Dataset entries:
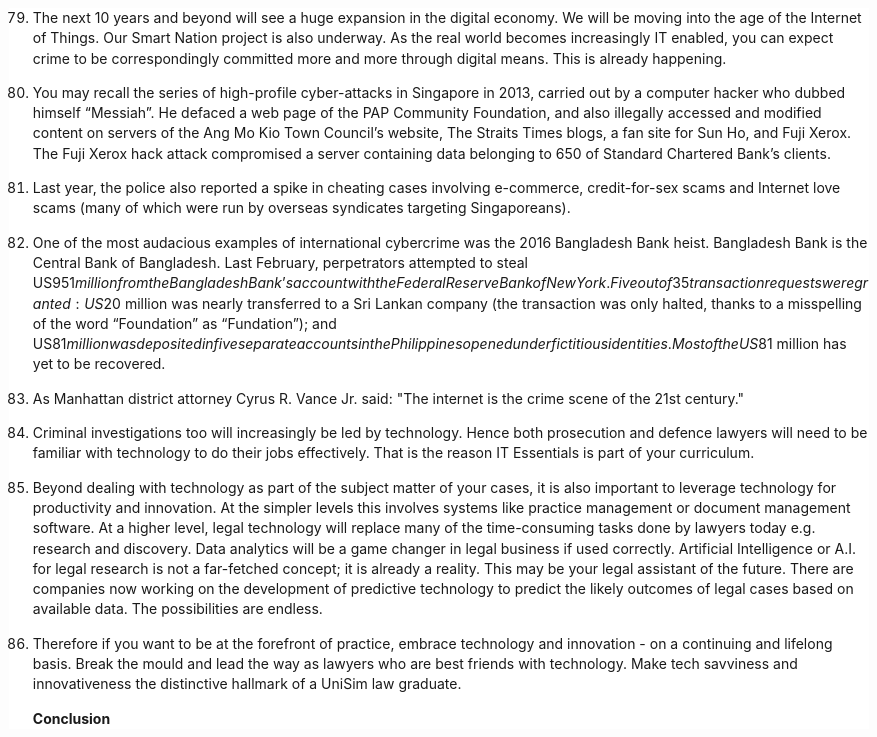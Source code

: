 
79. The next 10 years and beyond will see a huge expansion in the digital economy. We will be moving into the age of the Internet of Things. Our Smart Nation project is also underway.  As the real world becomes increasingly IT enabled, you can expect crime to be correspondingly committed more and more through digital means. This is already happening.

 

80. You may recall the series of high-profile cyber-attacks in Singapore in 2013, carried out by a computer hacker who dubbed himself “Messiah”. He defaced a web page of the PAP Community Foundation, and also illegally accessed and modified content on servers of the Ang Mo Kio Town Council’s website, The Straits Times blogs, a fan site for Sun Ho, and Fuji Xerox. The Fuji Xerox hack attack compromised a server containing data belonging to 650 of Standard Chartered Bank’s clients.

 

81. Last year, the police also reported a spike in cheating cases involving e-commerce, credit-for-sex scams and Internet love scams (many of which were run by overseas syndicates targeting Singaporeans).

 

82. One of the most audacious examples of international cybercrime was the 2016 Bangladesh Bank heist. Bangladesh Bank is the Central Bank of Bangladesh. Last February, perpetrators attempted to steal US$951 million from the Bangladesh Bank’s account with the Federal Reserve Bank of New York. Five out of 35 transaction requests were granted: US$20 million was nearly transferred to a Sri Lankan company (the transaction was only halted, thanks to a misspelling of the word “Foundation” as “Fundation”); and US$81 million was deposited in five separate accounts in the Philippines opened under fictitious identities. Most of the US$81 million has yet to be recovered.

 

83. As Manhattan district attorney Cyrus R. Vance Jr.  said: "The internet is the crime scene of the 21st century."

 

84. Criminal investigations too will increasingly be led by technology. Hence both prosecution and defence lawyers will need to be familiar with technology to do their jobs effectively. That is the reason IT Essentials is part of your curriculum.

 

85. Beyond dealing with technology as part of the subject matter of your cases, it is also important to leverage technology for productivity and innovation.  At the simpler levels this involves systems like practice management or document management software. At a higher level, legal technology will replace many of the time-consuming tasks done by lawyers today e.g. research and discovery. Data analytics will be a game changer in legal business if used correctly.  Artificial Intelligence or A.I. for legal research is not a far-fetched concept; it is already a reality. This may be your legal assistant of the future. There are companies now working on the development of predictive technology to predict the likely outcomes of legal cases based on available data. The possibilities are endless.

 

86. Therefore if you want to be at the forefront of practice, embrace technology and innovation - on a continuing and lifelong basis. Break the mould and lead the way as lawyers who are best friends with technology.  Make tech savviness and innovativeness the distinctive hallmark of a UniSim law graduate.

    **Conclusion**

#### WHAT YOU HAVE TO DO:
Reproduce every line above as written, skipping pictures.

#### SOLUTION FOR THIS PROBLEM:
Source code

: 
79. The next 10 years and beyond will see a huge expansion in the digital economy. We will be moving into the age of the Internet of Things. Our Smart Nation project is also underway.  As the real world becomes increasingly IT enabled, you can expect crime to be correspondingly committed more and more through digital means. This is already happening.

 

80. You may recall the series of high-profile cyber-attacks in Singapore in 2013, carried out by a computer hacker who dubbed himself “Messiah”. He defaced a web page of the PAP Community Foundation, and also illegally accessed and modified content on servers of the Ang Mo Kio Town Council’s website, The Straits Times blogs, a fan site for Sun Ho, and Fuji Xerox. The Fuji Xerox hack attack compromised a server containing data belonging to 650 of Standard Chartered Bank’s clients.

 

81. Last year, the police also reported a spike in cheating cases involving e-commerce, credit-for-sex scams and Internet love scams (many of which were run by overseas syndicates targeting Singaporeans).

 

82. One of the most audacious examples of international cybercrime was the 2016 Bangladesh Bank heist. Bangladesh Bank is the Central Bank of Bangladesh. Last February, perpetrators attempted to steal US$951 million from the Bangladesh Bank’s account with the Federal Reserve Bank of New York. Five out of 35 transaction requests were granted: US$20 million was nearly transferred to a Sri Lankan company (the transaction was only halted, thanks to a misspelling of the word “Foundation” as “Fundation”); and US$81 million was deposited in five separate accounts in the Philippines opened under fictitious identities. Most of the US$81 million has yet to be recovered.

 

83. As Manhattan district attorney Cyrus R. Vance Jr.  said: "The internet is the crime scene of the 21st century."

 

84. Criminal investigations too will increasingly be led by technology. Hence both prosecution and defence lawyers will need to be familiar with technology to do their jobs effectively. That is the reason IT Essentials is part of your curriculum.

 

85. Beyond dealing with technology as part of the subject matter of your cases, it is also important to leverage technology for productivity and innovation.  At the simpler levels this involves systems like practice management or document management software. At a higher level, legal technology will replace many of the time-consuming tasks done by lawyers today e.g. research and discovery. Data analytics will be a game changer in legal business if used correctly.  Artificial Intelligence or A.I. for legal research is not a far-fetched concept; it is already a reality. This may be your legal assistant of the future. There are companies now working on the development of predictive technology to predict the likely outcomes of legal cases based on available data. The possibilities are endless.

 

86. Therefore if you want to be at the forefront of practice, embrace technology and innovation - on a continuing and lifelong basis. Break the mould and lead the way as lawyers who are best friends with technology.  Make tech savviness and innovativeness the distinctive hallmark of a UniSim law graduate.

    **Conclusion**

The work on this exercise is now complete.